ATP modulates self-perpetuating conformational conversion generating structurally distinct yeast prion amyloids that limit autocatalytic amplification.

Prion-like self-perpetuating conformational conversion of proteins into amyloid aggregates is associated with both transmissible neurodegenerative diseases and non-Mendelian inheritance. The cellular energy currency ATP is known to indirectly regulate the formation, dissolution, or transmission of amyloid-like aggregates by providing energy to the molecular chaperones that maintain protein homeostasis. In this work, we demonstrate that ATP molecules, independent of any chaperones, modulate the formation and dissolution of amyloids from a yeast prion domain (NM domain of Saccharomyces cerevisiae Sup35) and restricts autocatalytic amplification by controlling the amount of fragmentable and seeding-competent aggregates. ATP, at (high) physiological concentrations in the presence of Mg2+, kinetically accelerates NM aggregation. Interestingly, ATP also promotes phase separation-mediated aggregation of a human protein harboring a yeast prion-like domain. We also show that ATP disaggregates preformed NM fibrils in a dose-independent manner. Our results indicate that ATP-mediated disaggregation, unlike the disaggregation by the disaggregase Hsp104, yields no oligomers that are considered one of the critical species for amyloid transmission. Furthermore, high concentrations of ATP delimited the number of seeds by giving rise to compact ATP-bound NM fibrils that exhibited nominal fragmentation by either free ATP or Hsp104 disaggregase to generate lower molecular weight amyloids. In addition, (low) pathologically relevant ATP concentrations restricted autocatalytic amplification by forming structurally distinct amyloids that are found seeding inefficient because of their reduced ß-content. Our results provide key mechanistic underpinnings of concentration-dependent chemical chaperoning by ATP against prion-like transmissions of amyloids.
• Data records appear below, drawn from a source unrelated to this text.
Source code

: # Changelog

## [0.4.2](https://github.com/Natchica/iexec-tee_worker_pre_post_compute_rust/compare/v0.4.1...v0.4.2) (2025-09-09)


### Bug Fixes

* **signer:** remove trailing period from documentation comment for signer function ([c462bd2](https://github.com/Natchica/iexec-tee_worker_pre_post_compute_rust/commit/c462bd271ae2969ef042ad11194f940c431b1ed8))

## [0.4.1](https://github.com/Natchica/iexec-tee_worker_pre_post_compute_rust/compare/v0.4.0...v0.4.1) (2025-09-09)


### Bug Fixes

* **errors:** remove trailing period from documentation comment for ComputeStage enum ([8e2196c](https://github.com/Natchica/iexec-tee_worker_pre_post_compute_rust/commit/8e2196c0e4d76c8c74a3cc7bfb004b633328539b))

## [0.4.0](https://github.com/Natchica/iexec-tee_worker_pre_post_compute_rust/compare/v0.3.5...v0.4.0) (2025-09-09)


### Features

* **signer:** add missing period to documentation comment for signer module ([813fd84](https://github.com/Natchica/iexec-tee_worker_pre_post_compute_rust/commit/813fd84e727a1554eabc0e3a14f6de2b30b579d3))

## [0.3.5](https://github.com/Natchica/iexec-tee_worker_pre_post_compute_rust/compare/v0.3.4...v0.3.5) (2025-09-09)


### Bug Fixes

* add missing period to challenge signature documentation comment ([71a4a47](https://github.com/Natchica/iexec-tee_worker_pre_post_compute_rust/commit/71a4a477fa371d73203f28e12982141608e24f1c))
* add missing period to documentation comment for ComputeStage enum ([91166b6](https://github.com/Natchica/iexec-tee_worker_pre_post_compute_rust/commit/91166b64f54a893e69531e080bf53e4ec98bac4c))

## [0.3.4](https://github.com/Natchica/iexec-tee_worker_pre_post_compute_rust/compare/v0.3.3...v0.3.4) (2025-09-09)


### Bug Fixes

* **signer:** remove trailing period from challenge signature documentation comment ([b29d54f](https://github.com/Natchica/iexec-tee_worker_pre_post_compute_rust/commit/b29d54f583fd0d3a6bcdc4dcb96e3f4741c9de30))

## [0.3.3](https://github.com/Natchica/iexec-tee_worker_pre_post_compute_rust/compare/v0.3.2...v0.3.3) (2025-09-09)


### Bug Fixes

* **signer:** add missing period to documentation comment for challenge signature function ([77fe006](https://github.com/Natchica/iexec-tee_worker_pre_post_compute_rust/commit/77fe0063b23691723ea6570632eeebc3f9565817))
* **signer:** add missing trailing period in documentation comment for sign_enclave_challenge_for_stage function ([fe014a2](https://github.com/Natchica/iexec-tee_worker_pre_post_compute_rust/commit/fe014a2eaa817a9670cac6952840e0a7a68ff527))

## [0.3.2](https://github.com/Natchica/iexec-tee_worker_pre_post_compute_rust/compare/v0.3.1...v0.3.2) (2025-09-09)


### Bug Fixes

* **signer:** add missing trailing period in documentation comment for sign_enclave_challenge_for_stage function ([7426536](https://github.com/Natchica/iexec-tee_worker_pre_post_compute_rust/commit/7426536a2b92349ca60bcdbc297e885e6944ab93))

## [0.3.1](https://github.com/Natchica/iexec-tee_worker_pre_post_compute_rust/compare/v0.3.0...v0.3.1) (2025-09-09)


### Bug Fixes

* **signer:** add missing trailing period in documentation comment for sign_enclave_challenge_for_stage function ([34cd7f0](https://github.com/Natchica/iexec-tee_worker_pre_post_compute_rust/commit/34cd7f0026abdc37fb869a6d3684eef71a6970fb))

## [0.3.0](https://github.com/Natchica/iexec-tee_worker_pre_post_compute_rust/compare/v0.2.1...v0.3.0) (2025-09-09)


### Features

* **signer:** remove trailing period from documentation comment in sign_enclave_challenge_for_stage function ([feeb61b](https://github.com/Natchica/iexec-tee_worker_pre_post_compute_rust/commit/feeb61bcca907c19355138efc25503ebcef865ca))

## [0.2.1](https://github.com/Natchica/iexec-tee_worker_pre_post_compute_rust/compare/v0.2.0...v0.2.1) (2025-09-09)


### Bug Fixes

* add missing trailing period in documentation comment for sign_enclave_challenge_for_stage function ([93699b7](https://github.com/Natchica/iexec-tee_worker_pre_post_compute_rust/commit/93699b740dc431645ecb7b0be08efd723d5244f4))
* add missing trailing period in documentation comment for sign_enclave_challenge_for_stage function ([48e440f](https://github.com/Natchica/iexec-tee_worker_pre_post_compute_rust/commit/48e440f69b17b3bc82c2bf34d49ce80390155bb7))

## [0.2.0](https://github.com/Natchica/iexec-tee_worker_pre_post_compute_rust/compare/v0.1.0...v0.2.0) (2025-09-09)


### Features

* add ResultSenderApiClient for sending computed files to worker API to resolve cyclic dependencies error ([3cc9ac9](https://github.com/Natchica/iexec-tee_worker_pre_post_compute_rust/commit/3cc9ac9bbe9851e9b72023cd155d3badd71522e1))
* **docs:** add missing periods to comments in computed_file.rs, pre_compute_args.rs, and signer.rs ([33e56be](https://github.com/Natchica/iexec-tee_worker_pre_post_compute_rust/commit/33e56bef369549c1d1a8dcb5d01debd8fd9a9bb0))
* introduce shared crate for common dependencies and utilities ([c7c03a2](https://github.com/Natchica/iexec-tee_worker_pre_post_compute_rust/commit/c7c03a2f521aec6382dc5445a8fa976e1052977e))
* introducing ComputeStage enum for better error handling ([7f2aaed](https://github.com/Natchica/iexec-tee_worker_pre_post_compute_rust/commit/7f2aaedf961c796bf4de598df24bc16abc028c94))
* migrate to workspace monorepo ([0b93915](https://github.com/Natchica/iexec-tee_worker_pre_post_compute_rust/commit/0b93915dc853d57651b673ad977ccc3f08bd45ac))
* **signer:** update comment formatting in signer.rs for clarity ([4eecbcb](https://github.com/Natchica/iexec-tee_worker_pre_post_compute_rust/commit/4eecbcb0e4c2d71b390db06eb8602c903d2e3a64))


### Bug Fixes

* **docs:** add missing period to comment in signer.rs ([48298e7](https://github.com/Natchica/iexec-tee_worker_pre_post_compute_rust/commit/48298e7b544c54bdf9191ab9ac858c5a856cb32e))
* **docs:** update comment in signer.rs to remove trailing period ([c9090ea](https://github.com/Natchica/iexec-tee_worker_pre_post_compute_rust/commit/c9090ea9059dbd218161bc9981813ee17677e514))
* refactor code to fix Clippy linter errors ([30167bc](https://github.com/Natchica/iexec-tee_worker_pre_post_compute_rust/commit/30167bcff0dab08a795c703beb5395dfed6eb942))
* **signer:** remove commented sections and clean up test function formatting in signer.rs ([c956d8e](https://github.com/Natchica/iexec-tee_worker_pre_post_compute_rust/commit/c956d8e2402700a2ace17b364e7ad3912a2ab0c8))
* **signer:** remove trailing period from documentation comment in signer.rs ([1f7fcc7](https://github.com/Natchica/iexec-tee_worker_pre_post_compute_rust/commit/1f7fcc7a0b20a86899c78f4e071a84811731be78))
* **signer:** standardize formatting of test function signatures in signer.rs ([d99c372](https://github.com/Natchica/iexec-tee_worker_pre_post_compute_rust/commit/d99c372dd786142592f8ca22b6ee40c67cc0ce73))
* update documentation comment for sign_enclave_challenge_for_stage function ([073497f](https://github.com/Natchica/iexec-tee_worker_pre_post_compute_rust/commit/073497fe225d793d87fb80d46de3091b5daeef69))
Single-droplet surface-enhanced Raman scattering decodes the molecular determinants of liquid-liquid phase separation.

Biomolecular condensates formed via liquid-liquid phase separation (LLPS) are involved in a myriad of critical cellular functions and debilitating neurodegenerative diseases. Elucidating the role of intrinsic disorder and conformational heterogeneity of intrinsically disordered proteins/regions (IDPs/IDRs) in these phase-separated membrane-less organelles is crucial to understanding the mechanism of formation and regulation of biomolecular condensates. Here we introduce a unique single-droplet surface-enhanced Raman scattering (SERS) methodology that utilizes surface-engineered, plasmonic, metal nanoparticles to unveil the inner workings of mesoscopic liquid droplets of Fused in Sarcoma (FUS) in the absence and presence of RNA. These highly sensitive measurements offer unprecedented sensitivity to capture the crucial interactions, conformational heterogeneity, and structural distributions within the condensed phase in a droplet-by-droplet manner. Such an ultra-sensitive single-droplet vibrational methodology can serve as a potent tool to decipher the key molecular drivers of biological phase transitions of a wide range of biomolecular condensates involved in physiology and disease.